Non conta che tutti i 23 membri del Fn che hanno una poltrona al Parlamento europeo siano retribuiti con i soldi della Ue, né che la stessa Le Pen sia al centro di un'inchiesta penale per appropriazione indebita di sussidi degli europarlamentari: per molti francesi l'angoscia per lo status quo, la rabbia per l'andamento dell'economia e la paura del terrorismo contano di gran lunga di più.
Marine Le Pen si è data anche un gran daffare per migliorare immagine e prestigio sul piano internazionale. A gennaio ha atteso inutilmente a New York di ricevere un abbraccio da Donald Trump, uomo che lei ritiene abbia adottato alcune sue formule politiche per conquistare la presidenza degli Stati Uniti. A Mosca ha incontrato il presidente russo Vladimir Putin: i funzionari di partito si sono affrettati a specificare che non gli ha chiesto denaro, ma si è limitata a discutere con lui della situazione internazionale.

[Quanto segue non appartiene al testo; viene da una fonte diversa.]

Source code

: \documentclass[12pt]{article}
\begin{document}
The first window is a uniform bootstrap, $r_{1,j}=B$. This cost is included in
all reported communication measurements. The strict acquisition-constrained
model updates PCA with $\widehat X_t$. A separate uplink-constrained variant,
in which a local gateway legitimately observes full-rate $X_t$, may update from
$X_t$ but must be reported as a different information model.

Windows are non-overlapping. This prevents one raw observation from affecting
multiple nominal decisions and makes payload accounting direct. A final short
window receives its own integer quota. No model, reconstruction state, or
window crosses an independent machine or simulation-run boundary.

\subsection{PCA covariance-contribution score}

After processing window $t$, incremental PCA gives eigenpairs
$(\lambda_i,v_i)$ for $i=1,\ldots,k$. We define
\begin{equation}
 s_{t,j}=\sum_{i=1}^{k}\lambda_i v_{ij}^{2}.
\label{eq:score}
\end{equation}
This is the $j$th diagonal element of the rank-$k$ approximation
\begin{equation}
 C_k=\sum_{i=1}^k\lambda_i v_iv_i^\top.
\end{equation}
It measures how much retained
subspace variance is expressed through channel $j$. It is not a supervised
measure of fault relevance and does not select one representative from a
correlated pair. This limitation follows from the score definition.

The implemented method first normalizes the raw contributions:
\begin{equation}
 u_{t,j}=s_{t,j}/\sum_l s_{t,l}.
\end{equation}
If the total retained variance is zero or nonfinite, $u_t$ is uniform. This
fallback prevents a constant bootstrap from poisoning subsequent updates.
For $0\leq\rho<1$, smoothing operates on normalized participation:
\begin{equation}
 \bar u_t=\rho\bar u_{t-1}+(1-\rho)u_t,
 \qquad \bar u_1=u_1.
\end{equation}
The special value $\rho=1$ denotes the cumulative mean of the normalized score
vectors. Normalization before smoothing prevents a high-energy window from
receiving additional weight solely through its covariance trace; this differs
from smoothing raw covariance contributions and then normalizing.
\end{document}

Sempre in testa nei sondaggi, di settimana in settimana, Le Pen e il suo nuovo Fn parevano aver risolto e appianato ogni cosa. Tre settimane fa, invece, lo strato di vernice appena steso ha iniziato a presentare qualche screpolatura. I suoi comizi si sono fatti più nervosi, il suo eloquio più brusco. Seguendo in un certo senso il solco tracciato dal padre – da sempre negazionista dell'Olocausto – Marine Le Pen ha affermato che la Francia non fu responsabile della deportazione degli ebrei nei campi di concentramento nazisti. Si è trattato di un lapsus freudiano, di semplice stanchezza da campagna elettorale o di un tentativo deliberato di rassicurare la vecchia guardia del Fn che la nuova leader non ha imboccato una strada diversa?

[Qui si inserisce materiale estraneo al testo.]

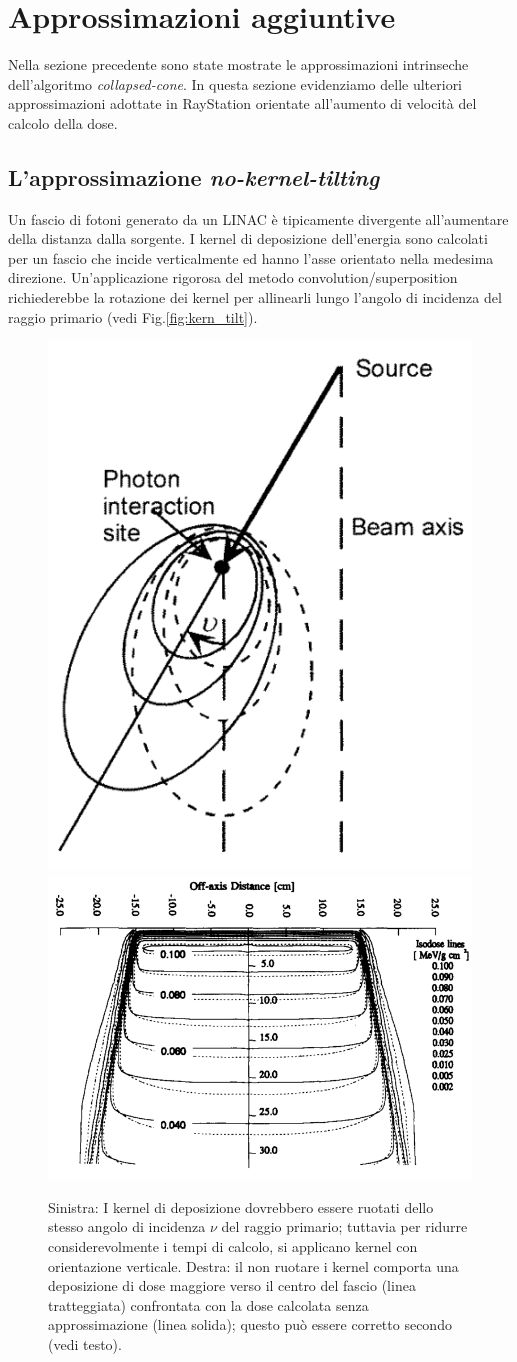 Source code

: {\section{Approssimazioni aggiuntive}
Nella sezione precedente sono state mostrate le approssimazioni intrinseche dell'algoritmo \textit{collapsed-cone}. In questa sezione evidenziamo delle ulteriori approssimazioni adottate in RayStation orientate all'aumento di velocità del calcolo della dose.

\subsection{L'approssimazione \textit{no-kernel-tilting}}
Un fascio di fotoni generato da un LINAC è tipicamente divergente all'aumentare della distanza dalla sorgente. I kernel di deposizione dell'energia sono calcolati per un fascio che incide verticalmente ed hanno l'asse orientato nella medesima direzione. Un'applicazione rigorosa del metodo convolution/superposition richiederebbe la rotazione dei kernel per allinearli lungo l'angolo di incidenza del raggio primario (vedi Fig.\ref{fig:kern_tilt}).\\
\begin{figure}
\centering
\includegraphics[width=.35\textwidth]{./cap1/kern_tilt.png}
\includegraphics[width=.6\textwidth]{./cap1/kern_tilt_b.png}
\caption{Sinistra: I kernel di deposizione dovrebbero essere ruotati dello stesso angolo di incidenza $\nu$ del raggio primario; tuttavia per ridurre considerevolmente i tempi di calcolo, si applicano kernel con orientazione verticale. Destra: il non ruotare i kernel comporta una deposizione di dose maggiore verso il centro del fascio (linea tratteggiata) confrontata con la dose calcolata senza approssimazione (linea solida); questo può essere corretto secondo \cite{Papanikolaou1993} (vedi testo).} 

\end{figure}}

In ogni caso, circa 7,6 milioni di persone adesso vedono in Marine Le Pen la persona giusta per guidare la Francia (il numero dei suoi elettori probabilmente si è accresciuto dopo l'attentato sugli Champs Elysées che ha preceduto il primo turno). E se è pur vero che forse il suo mix di rebranding e di istigazione estremista non basterà a farle conquistare la poltrona di presidente, una cosa è certa: Marine Le Pen è già riuscita a trasformare per anni a venire il volto e la mentalità della Francia.